I see the Jungian (and New Age) openness to weirdness "within nature" as basically a set of ways to access our relationship to our archetypal psychological structures. Tarot cards and astrology basically work with projection, where our fears and other shadowy emotional forces are given a chance to emerge despite our efforts to repress them. Any psychologist working with personalities will find the same thing in Rohrschach methodology and Thematic apperception tests, for example.
Robert Tulip wrote: From our point of view as a species living on earth, the ultimate question is what we must do to survive, based on understanding of what features of reality affect us.
Well, I think the question of what makes life worthwhile is even more fundamental. But the two questions will line up remarkably well, since one cannot do species survival as a game against other human beings.
Robert Tulip wrote:It means a step back from the sense that our God is the ultimate creator of the universe, toward a view that our God is the aspects of the universe that are relevant to us. This helps to put care at the focus of faith.
Or we could just put the questions of care at the focus of faith. Of course that is essentially what you do when you ask for "the aspects of the universe that are relevant to us."
Robert Tulip wrote:My starting point for faith is to say we should aim only to have faith in things that are real and true.
Dealing with world three objects, "real" and "true" are ambiguous issues.
Robert Tulip wrote:That engages with a big tradition in theology, the proof of the existence of God. That tradition has been badly corrupted by the church assumption that the God of the Bible is the creator of the universe.
That tradition is motivated by a corrupt question: how to manipulate people into living a caring life by threats from the other world.

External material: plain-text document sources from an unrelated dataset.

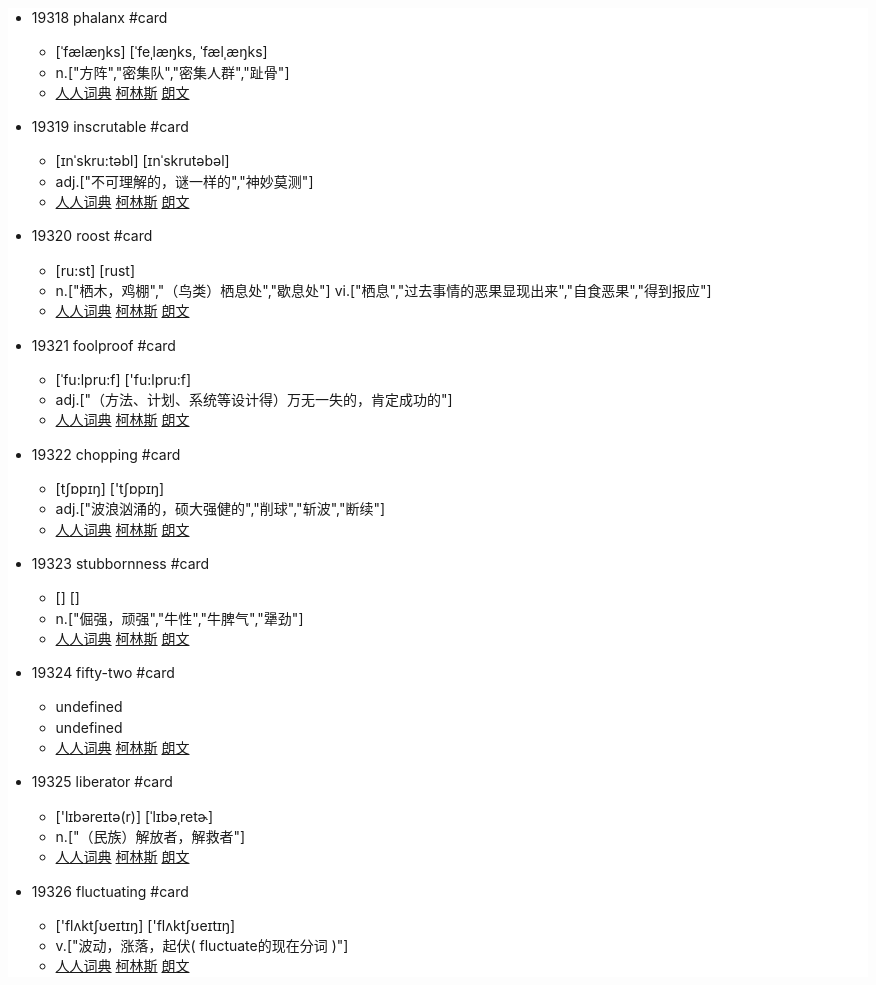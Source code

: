 
- 19318 phalanx #card
  - [ˈfælæŋks]  [ˈfeˌlæŋks, ˈfælˌæŋks]
  - n.["方阵","密集队","密集人群","趾骨"]
  - [人人词典](https://www.91dict.com/words?w=phalanx) [柯林斯](https://www.collinsdictionary.com/zh/dictionary/english/phalanx) [朗文](https://www.ldoceonline.com/dictionary/phalanx)
  

- 19319 inscrutable #card
  - [ɪnˈskru:təbl]  [ɪnˈskrutəbəl]
  - adj.["不可理解的，谜一样的","神妙莫测"]
  - [人人词典](https://www.91dict.com/words?w=inscrutable) [柯林斯](https://www.collinsdictionary.com/zh/dictionary/english/inscrutable) [朗文](https://www.ldoceonline.com/dictionary/inscrutable)
  

- 19320 roost #card
  - [ru:st]  [rust]
  - n.["栖木，鸡棚","（鸟类）栖息处","歇息处"]  vi.["栖息","过去事情的恶果显现出来","自食恶果","得到报应"]
  - [人人词典](https://www.91dict.com/words?w=roost) [柯林斯](https://www.collinsdictionary.com/zh/dictionary/english/roost) [朗文](https://www.ldoceonline.com/dictionary/roost)
  

- 19321 foolproof #card
  - [ˈfu:lpru:f]  ['fu:lpru:f]
  - adj.["（方法、计划、系统等设计得）万无一失的，肯定成功的"]
  - [人人词典](https://www.91dict.com/words?w=foolproof) [柯林斯](https://www.collinsdictionary.com/zh/dictionary/english/foolproof) [朗文](https://www.ldoceonline.com/dictionary/foolproof)
  

- 19322 chopping #card
  - [tʃɒpɪŋ]  ['tʃɒpɪŋ]
  - adj.["波浪汹涌的，硕大强健的","削球","斩波","断续"]
  - [人人词典](https://www.91dict.com/words?w=chopping) [柯林斯](https://www.collinsdictionary.com/zh/dictionary/english/chopping) [朗文](https://www.ldoceonline.com/dictionary/chopping)
  

- 19323 stubbornness #card
  - []  []
  - n.["倔强，顽强","牛性","牛脾气","犟劲"]
  - [人人词典](https://www.91dict.com/words?w=stubbornness) [柯林斯](https://www.collinsdictionary.com/zh/dictionary/english/stubbornness) [朗文](https://www.ldoceonline.com/dictionary/stubbornness)
  

- 19324 fifty-two #card
  - undefined
  - undefined
  - [人人词典](https://www.91dict.com/words?w=fifty-two) [柯林斯](https://www.collinsdictionary.com/zh/dictionary/english/fifty-two) [朗文](https://www.ldoceonline.com/dictionary/fifty-two)
  

- 19325 liberator #card
  - ['lɪbəreɪtə(r)]  [ˈlɪbəˌretɚ]
  - n.["（民族）解放者，解救者"]
  - [人人词典](https://www.91dict.com/words?w=liberator) [柯林斯](https://www.collinsdictionary.com/zh/dictionary/english/liberator) [朗文](https://www.ldoceonline.com/dictionary/liberator)
  

- 19326 fluctuating #card
  - ['flʌktʃʊeɪtɪŋ]  ['flʌktʃʊeɪtɪŋ]
  - v.["波动，涨落，起伏( fluctuate的现在分词 )"]
  - [人人词典](https://www.91dict.com/words?w=fluctuating) [柯林斯](https://www.collinsdictionary.com/zh/dictionary/english/fluctuating) [朗文](https://www.ldoceonline.com/dictionary/fluctuating)
  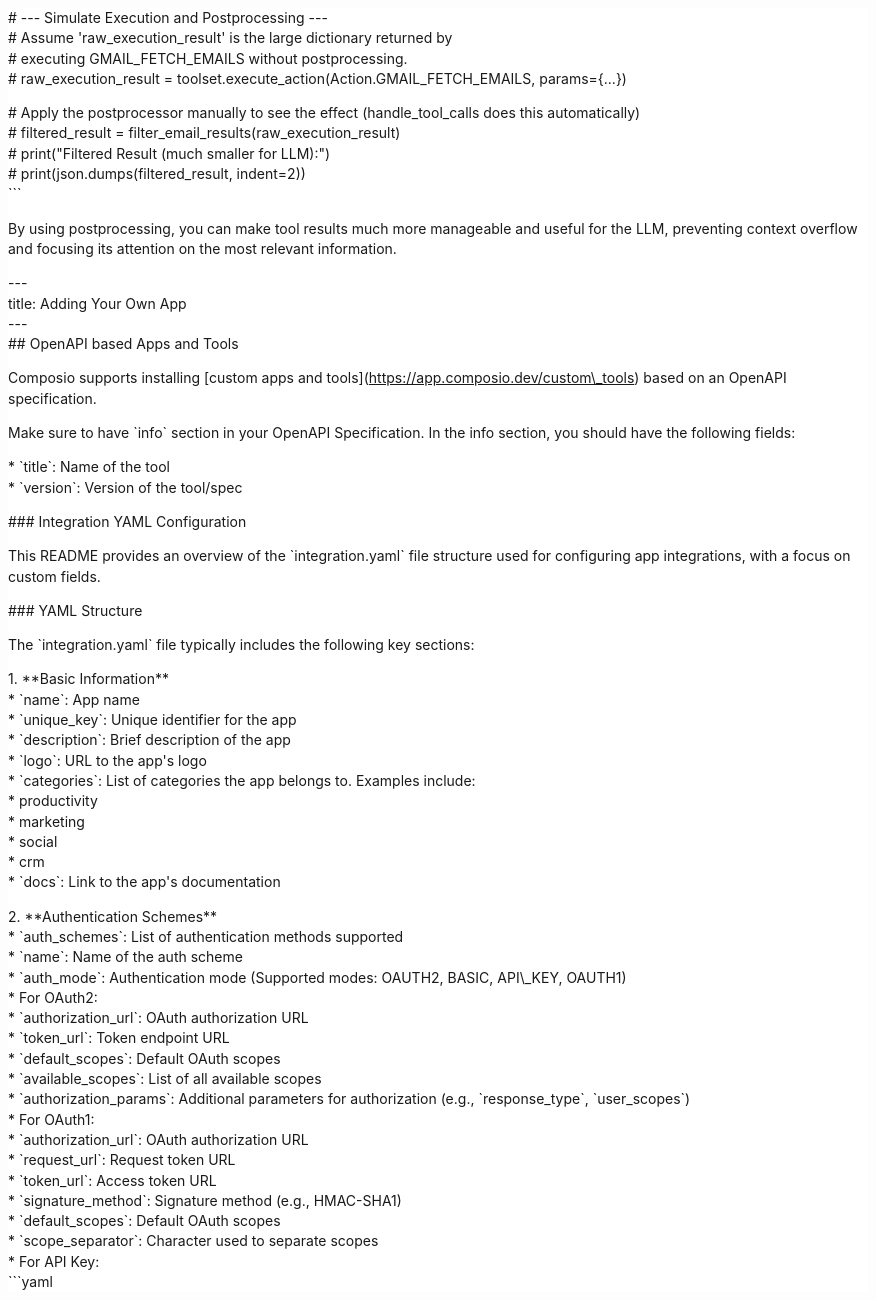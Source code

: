 \# \--- Simulate Execution and Postprocessing \---  
\# Assume 'raw\_execution\_result' is the large dictionary returned by  
\# executing GMAIL\_FETCH\_EMAILS without postprocessing.  
\# raw\_execution\_result \= toolset.execute\_action(Action.GMAIL\_FETCH\_EMAILS, params={...})

\# Apply the postprocessor manually to see the effect (handle\_tool\_calls does this automatically)  
\# filtered\_result \= filter\_email\_results(raw\_execution\_result)  
\# print("Filtered Result (much smaller for LLM):")  
\# print(json.dumps(filtered\_result, indent=2))  
\`\`\`

By using postprocessing, you can make tool results much more manageable and useful for the LLM, preventing context overflow and focusing its attention on the most relevant information.

\---  
title: Adding Your Own App  
\---  
\#\# OpenAPI based Apps and Tools

Composio supports installing \[custom apps and tools\](https://app.composio.dev/custom\_tools) based on an OpenAPI specification.

Make sure to have \`info\` section in your OpenAPI Specification. In the info section, you should have the following fields:

\* \`title\`: Name of the tool  
\* \`version\`: Version of the tool/spec

\#\#\# Integration YAML Configuration

This README provides an overview of the \`integration.yaml\` file structure used for configuring app integrations, with a focus on custom fields.

\#\#\# YAML Structure

The \`integration.yaml\` file typically includes the following key sections:

1\. \*\*Basic Information\*\*  
   \* \`name\`: App name  
   \* \`unique\_key\`: Unique identifier for the app  
   \* \`description\`: Brief description of the app  
   \* \`logo\`: URL to the app's logo  
   \* \`categories\`: List of categories the app belongs to. Examples include:  
     \* productivity  
     \* marketing  
     \* social  
     \* crm  
   \* \`docs\`: Link to the app's documentation

2\. \*\*Authentication Schemes\*\*  
   \* \`auth\_schemes\`: List of authentication methods supported  
     \* \`name\`: Name of the auth scheme  
     \* \`auth\_mode\`: Authentication mode (Supported modes: OAUTH2, BASIC, API\\\_KEY, OAUTH1)  
     \* For OAuth2:  
       \* \`authorization\_url\`: OAuth authorization URL  
       \* \`token\_url\`: Token endpoint URL  
       \* \`default\_scopes\`: Default OAuth scopes  
       \* \`available\_scopes\`: List of all available scopes  
       \* \`authorization\_params\`: Additional parameters for authorization (e.g., \`response\_type\`, \`user\_scopes\`)  
     \* For OAuth1:  
       \* \`authorization\_url\`: OAuth authorization URL  
       \* \`request\_url\`: Request token URL  
       \* \`token\_url\`: Access token URL  
       \* \`signature\_method\`: Signature method (e.g., HMAC-SHA1)  
       \* \`default\_scopes\`: Default OAuth scopes  
       \* \`scope\_separator\`: Character used to separate scopes  
     \* For API Key:  
       \`\`\`yaml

Robert Tulip wrote:I prefer to look at that problem in a more humble way, starting with what we know actually exists, asking what about existence is good from a human perspective, and defining that as God. Then the messy integration task starts of reconciling knowledge and logic with tradition and mythology, which is where Jung is such an invaluable guide to the perplexed.

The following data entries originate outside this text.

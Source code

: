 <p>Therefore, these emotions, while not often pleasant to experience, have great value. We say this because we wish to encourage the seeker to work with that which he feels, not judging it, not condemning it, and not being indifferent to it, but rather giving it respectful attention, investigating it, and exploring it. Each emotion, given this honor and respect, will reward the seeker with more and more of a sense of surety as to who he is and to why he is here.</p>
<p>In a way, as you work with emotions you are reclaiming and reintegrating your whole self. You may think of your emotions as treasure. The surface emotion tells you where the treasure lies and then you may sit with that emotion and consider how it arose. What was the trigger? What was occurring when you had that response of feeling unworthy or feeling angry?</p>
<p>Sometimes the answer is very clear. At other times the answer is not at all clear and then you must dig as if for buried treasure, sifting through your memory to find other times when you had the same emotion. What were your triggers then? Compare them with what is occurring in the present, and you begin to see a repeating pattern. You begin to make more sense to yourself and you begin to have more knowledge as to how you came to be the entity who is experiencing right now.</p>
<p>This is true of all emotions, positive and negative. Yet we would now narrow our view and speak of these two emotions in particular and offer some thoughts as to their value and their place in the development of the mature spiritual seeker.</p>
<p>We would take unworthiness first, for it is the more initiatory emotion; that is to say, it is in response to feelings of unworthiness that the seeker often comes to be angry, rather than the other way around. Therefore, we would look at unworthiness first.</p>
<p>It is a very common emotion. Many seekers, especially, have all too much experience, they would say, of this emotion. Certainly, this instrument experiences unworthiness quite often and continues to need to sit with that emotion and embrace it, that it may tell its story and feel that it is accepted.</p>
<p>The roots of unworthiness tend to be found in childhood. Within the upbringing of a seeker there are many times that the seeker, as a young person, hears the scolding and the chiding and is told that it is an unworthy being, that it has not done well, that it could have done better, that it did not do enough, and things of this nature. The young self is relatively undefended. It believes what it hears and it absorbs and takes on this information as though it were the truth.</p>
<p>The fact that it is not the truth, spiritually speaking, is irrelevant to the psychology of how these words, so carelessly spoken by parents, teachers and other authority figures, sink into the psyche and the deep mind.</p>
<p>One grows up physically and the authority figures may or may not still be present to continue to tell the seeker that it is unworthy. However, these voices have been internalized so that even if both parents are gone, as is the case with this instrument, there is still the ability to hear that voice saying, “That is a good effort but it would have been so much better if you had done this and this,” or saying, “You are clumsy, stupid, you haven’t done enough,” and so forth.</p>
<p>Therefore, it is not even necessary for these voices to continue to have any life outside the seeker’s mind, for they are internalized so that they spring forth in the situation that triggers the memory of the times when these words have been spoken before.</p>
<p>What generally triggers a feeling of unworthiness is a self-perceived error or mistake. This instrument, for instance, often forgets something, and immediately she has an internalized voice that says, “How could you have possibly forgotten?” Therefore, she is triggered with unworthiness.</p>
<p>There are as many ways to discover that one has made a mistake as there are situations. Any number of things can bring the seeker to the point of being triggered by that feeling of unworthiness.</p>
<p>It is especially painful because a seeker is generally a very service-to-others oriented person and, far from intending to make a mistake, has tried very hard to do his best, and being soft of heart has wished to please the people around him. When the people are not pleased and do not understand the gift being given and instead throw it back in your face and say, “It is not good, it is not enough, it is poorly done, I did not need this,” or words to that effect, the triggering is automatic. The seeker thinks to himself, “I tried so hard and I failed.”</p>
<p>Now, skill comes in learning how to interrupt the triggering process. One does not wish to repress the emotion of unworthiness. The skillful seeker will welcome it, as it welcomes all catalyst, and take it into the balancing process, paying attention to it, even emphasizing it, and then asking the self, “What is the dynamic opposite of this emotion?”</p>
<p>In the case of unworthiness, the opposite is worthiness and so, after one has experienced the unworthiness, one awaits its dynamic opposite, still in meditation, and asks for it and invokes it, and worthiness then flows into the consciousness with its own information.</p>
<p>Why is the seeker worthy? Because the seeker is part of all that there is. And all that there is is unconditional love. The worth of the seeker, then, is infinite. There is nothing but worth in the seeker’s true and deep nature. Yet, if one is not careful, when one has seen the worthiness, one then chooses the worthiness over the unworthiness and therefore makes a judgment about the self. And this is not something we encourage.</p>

Yes, the question of what about existence is good is a proper starting place for integrating knowledge with values. But given that Jung and others, like the entire profession of anthropology, has shown that the mythological represents to us the complexity of our relationship to life, it takes a lot of faith in human reason to suppose that we can construct a great society without reference to the forces shown by mythology.